Large spatial databases often labeled as geospatial big data exceed the capacity of commonly used computing systems as a result of data volume, variety, velocity, and veracity. Additional problems also labeled with V’s are cited, but the four primary ones are the most problematic and focus of this chapter (Li et al., 2016, Panimalar et al., 2017). Sources include satellites, aircraft and drone platforms, vehicles, geosocial networking services, mobile devices, and cameras. The problems in processing these data to extract useful information include query, analysis, and visualization. Data mining techniques and machine learning algorithms, such as deep convolutional neural networks, often are used with geospatial big data. The obvious problem is handling the large data volumes, particularly for input and output operations, requiring parallel read and write of the data, as well as high speed computers, disk services, and network transfer speeds. Additional problems of large spatial databases include the variety and heterogeneity of data requiring advanced algorithms to handle different data types and characteristics, and integration with other data. The velocity at which the data are acquired is a challenge, especially using today’s advanced sensors and the Internet of Things that includes millions of devices creating data on short temporal scales of micro seconds to minutes. Finally, the veracity, or truthfulness of large spatial databases is difficult to establish and validate, particularly for all data elements in the database.
Usery, E. L. (2019). Problems of Large Spatial Databases. The Geographic Information Science & Technology Body of Knowledge (2nd Quarter 2019 Edition), John P. Wilson (Ed.). DOI: 10.22224/gistbok/2019.2.13
This Topic is also available in the following editions:
DiBiase, D., DeMers, M., Johnson, A., Kemp, K., Luck, A. T., Plewe, B., and Wentz, E. (2006). Problems of large spatial databases. The Geographic Information Science & Technology Body of Knowledge. Washington, DC: Association of American Geographers.
1. Definitions
geospatial big data: datasets with locational identifiers that exceed the capacity of current computing systems to manage, process, or analyze the data with reasonable effort
2. Introduction
Large spatial databases including geospatial data for images, maps, and other data used in geographic information system and location-based applications most often are referred to currently (2019) as geospatial big data.

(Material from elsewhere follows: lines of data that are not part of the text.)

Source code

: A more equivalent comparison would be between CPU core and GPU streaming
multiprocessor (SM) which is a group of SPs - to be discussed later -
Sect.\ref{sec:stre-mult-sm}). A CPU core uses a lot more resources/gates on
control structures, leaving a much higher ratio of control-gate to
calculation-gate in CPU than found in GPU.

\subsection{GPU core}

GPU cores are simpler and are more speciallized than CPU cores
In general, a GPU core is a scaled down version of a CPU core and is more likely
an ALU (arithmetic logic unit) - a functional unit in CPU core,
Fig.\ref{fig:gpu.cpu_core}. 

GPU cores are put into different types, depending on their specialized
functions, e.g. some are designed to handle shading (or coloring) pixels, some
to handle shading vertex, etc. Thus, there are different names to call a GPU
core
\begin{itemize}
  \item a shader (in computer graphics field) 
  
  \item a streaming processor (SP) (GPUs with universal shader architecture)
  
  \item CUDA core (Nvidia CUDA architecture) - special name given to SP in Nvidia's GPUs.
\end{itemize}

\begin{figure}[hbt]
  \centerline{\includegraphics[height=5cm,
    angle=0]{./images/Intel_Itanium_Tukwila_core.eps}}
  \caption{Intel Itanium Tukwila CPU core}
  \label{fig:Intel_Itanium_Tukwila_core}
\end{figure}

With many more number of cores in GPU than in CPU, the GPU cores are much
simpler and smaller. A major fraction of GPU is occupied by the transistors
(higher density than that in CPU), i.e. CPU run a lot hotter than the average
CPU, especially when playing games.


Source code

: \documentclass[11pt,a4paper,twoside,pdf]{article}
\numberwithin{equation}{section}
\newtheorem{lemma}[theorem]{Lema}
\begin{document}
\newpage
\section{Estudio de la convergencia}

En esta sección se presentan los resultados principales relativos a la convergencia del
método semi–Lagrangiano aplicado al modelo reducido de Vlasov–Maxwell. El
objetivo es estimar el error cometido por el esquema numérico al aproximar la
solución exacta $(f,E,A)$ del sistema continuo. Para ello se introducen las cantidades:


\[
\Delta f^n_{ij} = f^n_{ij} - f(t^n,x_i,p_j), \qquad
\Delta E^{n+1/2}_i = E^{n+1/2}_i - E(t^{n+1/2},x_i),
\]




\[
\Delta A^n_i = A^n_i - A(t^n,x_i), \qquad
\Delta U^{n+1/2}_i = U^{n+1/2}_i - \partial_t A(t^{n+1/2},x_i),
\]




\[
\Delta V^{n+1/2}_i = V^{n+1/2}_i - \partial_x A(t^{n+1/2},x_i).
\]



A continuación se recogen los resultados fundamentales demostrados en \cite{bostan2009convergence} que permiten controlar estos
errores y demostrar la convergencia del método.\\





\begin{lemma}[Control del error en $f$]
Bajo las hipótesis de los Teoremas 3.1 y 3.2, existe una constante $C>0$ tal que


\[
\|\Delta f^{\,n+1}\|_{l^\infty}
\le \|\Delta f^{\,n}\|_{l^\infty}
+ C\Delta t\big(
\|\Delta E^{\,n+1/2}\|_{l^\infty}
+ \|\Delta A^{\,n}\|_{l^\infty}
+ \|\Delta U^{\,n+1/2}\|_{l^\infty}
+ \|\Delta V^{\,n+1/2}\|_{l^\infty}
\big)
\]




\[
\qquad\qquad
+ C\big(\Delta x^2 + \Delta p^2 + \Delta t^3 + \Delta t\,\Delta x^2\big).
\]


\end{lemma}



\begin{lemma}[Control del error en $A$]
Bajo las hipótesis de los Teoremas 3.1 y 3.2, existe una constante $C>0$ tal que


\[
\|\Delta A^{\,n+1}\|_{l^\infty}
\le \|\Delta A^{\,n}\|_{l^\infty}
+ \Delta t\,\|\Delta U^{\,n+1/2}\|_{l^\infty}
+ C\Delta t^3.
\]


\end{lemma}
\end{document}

By definition, geospatial big data are datasets with locational identifiers that exceed the capacity of current computing systems to manage, process, or analyze the data with reasonable effort. These excesses result from volume, variety, velocity, veracity, and other Vs of the spatial data (Firican, 2017; Panimalar et al., 2017). Traditional forms of large spatial databases are vector-formatted points and linework and raster images, including satellite images and aerial photographs. Additional forms of large databases appearing now with locational components include a plethora of new sensors, such as lidar and other electronic sensors, video systems, human sensors with cell phones and other data collections. Data collection by these sensors result in Volunteered Geographic Information (VGI) and a wealth of social media data with locations, including Twitter feeds and photographic archives. Although these big data sources often include location information, they exceed current capacities for processing, much less spatial analysis. Geospatial big data provide a major source for innovation, competition and productivity, but simultaneously are problematic for data handling, processing, storage, retrieval, and use. The challenges confronting the management and application of geospatial big data have necessitated the development of new software tools and techniques, as well as parallel computing hardware architectures to meet the data handling requirements (Wright & Wang, 2011; Wang & Goodchild, 2019).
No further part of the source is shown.